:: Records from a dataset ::
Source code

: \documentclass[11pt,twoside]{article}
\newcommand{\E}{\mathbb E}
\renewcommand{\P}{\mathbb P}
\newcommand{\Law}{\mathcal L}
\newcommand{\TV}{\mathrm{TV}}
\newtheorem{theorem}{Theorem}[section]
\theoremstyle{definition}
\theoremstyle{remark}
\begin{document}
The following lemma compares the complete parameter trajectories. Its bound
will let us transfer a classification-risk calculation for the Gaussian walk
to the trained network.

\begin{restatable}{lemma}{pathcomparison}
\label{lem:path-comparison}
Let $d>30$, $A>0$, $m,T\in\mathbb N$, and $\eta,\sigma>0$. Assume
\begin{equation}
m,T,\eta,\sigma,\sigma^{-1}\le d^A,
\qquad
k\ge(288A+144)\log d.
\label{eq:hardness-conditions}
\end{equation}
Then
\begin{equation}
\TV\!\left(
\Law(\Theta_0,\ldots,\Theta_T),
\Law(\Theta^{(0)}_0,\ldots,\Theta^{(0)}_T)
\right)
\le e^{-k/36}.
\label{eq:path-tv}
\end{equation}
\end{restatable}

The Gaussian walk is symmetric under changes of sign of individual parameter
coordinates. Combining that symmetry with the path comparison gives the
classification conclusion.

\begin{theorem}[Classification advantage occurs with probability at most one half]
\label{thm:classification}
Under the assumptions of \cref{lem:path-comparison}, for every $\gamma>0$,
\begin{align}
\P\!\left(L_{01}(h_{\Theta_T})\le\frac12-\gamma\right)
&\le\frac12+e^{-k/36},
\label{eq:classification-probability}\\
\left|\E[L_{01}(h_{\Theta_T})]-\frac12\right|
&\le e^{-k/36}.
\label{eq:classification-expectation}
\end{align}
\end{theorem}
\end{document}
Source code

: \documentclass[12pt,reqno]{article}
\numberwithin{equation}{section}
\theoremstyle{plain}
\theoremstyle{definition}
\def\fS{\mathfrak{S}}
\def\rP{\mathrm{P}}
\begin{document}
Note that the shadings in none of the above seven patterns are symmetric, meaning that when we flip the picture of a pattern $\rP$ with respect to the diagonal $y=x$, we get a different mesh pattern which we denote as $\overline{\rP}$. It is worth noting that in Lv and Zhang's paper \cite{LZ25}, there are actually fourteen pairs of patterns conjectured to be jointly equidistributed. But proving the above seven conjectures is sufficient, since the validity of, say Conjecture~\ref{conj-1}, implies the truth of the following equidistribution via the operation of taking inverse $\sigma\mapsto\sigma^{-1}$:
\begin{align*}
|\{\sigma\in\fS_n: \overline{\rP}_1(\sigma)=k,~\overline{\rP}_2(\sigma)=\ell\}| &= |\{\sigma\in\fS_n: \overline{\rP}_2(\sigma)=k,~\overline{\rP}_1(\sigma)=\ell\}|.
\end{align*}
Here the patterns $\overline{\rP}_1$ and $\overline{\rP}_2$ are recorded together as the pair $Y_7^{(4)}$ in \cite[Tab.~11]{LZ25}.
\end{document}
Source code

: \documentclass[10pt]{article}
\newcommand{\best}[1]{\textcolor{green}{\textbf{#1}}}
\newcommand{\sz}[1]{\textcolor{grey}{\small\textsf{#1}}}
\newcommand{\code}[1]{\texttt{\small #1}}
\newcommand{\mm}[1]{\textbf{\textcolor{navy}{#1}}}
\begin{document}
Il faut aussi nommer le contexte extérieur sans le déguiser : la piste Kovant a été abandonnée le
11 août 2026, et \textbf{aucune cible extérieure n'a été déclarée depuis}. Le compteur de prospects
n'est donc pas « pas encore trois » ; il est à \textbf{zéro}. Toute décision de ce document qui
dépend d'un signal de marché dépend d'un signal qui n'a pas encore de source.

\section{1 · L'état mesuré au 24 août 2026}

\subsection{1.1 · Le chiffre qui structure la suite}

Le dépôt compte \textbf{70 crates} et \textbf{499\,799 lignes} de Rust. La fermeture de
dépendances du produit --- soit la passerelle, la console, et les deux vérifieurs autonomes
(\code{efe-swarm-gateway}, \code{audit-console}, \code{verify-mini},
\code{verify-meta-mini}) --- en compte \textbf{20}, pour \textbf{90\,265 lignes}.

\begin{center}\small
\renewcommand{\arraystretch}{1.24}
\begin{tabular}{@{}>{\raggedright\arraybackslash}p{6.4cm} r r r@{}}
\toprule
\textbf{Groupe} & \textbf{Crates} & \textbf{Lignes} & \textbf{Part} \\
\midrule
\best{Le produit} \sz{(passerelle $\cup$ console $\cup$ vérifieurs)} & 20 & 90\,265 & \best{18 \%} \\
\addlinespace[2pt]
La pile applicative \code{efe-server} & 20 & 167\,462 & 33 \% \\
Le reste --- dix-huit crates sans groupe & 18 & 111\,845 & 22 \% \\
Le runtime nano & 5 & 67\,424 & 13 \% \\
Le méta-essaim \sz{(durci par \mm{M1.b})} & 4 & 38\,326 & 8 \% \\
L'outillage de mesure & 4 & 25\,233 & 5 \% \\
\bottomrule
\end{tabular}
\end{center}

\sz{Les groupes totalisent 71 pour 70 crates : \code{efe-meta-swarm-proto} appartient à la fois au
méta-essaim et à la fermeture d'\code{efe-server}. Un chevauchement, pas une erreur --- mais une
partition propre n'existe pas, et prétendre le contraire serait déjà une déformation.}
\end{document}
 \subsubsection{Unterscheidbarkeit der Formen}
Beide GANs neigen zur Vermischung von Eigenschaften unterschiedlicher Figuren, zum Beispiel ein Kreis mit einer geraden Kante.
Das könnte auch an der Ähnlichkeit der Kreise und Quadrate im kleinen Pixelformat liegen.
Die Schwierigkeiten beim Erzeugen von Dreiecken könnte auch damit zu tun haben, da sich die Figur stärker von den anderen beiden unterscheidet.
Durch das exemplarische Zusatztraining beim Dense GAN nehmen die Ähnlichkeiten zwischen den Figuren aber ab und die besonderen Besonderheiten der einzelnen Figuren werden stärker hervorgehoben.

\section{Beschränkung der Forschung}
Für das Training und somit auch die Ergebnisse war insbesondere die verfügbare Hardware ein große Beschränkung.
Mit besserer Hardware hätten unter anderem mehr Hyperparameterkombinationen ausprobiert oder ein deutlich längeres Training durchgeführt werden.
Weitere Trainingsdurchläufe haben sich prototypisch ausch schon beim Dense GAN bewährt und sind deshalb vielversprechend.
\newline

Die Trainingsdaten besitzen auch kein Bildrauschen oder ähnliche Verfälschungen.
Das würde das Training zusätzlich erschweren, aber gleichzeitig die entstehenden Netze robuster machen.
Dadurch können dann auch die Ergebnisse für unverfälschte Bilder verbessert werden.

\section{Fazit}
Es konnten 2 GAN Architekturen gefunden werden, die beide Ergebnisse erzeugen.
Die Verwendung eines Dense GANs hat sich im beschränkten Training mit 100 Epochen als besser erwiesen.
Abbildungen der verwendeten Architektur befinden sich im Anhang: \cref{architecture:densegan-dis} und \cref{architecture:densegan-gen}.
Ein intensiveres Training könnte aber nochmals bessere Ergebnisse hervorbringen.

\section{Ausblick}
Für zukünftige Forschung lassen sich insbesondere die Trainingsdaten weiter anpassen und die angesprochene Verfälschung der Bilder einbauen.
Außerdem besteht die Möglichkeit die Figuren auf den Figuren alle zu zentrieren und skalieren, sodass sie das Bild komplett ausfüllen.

:: Try it ::
Nothing but a number is expected here: the number of lines above that hold the word "Bilder".

:: Solution for this problem ::
2